In physiotherapy, this approach carries significant implications. Entry-level education programmes must be designed with the end in mind — preparing graduates who are competent to practise safely and effectively upon completion of their studies. The World Physiotherapy framework refers to an entry to practice threshold: a point on the continuum of professional development that represents the minimum acceptable level of competence to enter the profession. This threshold is not a ceiling, but a starting point — the foundation from which ongoing professional development continues across a career.
Competency-based education, therefore, demands alignment between what graduates are expected to be able to do, the learning opportunities provided to develop those abilities, and the assessment methods used to verify that competence has been achieved. These three elements: outcomes, learning, and assessment must work together coherently if an education programme is to be genuinely competency-based.
From Content Delivery to Outcome Orientation
Traditional educational models in physiotherapy have largely been content-driven. Curricula are organised around subjects (anatomy, physiology, pathology), and progression is often time-based. While this structure ensures coverage of foundational knowledge, it does not necessarily guarantee that graduates are prepared for the complexities of practice.
Competency-based education represents a paradigm shift. The focus moves from:
- What is taught → to what is demonstrated
- Time spent learning → to the ability achieved
- Knowledge acquisition → to application in practice
In this model, the starting point is not the syllabus, but the expected capabilities of a graduate physiotherapist. Educational design then works backwards to align:
- Curriculum content
- Teaching and learning strategies
- Assessment methods
This alignment ensures that all aspects of the educational process contribute to the development of clearly defined competencies.
Why Does This Matter for Physiotherapy?
Physiotherapy is a profession defined by complexity. Physiotherapists practise as autonomous, independent practitioners across diverse settings — from acute hospital wards to community clinics, schools, sports facilities, and increasingly, digital environments. They work with clients whose needs span physical, psychological, and social dimensions, within healthcare systems shaped by local policy, resource constraints, and cultural context.
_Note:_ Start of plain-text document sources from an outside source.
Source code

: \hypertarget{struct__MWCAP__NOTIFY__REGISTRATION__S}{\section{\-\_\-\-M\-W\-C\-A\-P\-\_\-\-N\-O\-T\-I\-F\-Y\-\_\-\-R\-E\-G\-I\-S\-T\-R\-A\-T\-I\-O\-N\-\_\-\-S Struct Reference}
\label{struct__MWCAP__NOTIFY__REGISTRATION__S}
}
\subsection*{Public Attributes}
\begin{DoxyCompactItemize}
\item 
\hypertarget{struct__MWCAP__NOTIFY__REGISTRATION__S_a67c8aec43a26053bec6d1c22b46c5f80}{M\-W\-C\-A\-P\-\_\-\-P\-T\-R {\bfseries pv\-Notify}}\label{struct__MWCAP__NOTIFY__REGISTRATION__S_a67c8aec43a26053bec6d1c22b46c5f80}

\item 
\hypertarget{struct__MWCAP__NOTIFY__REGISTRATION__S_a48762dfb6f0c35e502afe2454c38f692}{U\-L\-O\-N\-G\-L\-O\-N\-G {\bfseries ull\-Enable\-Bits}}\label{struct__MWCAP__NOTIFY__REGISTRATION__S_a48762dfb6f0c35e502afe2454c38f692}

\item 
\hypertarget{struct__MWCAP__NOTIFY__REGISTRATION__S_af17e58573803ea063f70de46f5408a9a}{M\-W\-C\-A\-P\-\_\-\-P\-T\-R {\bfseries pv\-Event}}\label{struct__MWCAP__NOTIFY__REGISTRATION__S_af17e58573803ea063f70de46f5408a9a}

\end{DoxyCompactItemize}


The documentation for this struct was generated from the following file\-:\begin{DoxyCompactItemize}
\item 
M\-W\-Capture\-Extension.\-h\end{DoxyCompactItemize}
This complexity demands more than technical proficiency. It demands professionals who can reason critically, adapt to uncertainty, collaborate interprofessionally, reflect meaningfully on their own practice, and commit to lifelong learning. Competency-based education, when implemented thoughtfully, provides the framework within which these broader capabilities can be developed and assessed with rigour and intention.
The World Physiotherapy framework is explicit on this point: physiotherapy education is not merely the transmission of knowledge, but “the integration of theory, evidence, and experiential practice that continues throughout professional life.”Competency-based education provides the structure to make that integration purposeful.
Looking Ahead
This post has introduced the foundational concepts of competence and competency-based education as understood within the physiotherapy profession. In subsequent posts, we will examine how these principles translate into curriculum design, teaching and learning approaches, assessment strategies, and continuing professional development, exploring both the opportunities and the challenges that competency-based frameworks present for educators and practitioners alike.
Reference: World Physiotherapy. Physiotherapist education framework. London, UK: World Physiotherapy; 2021.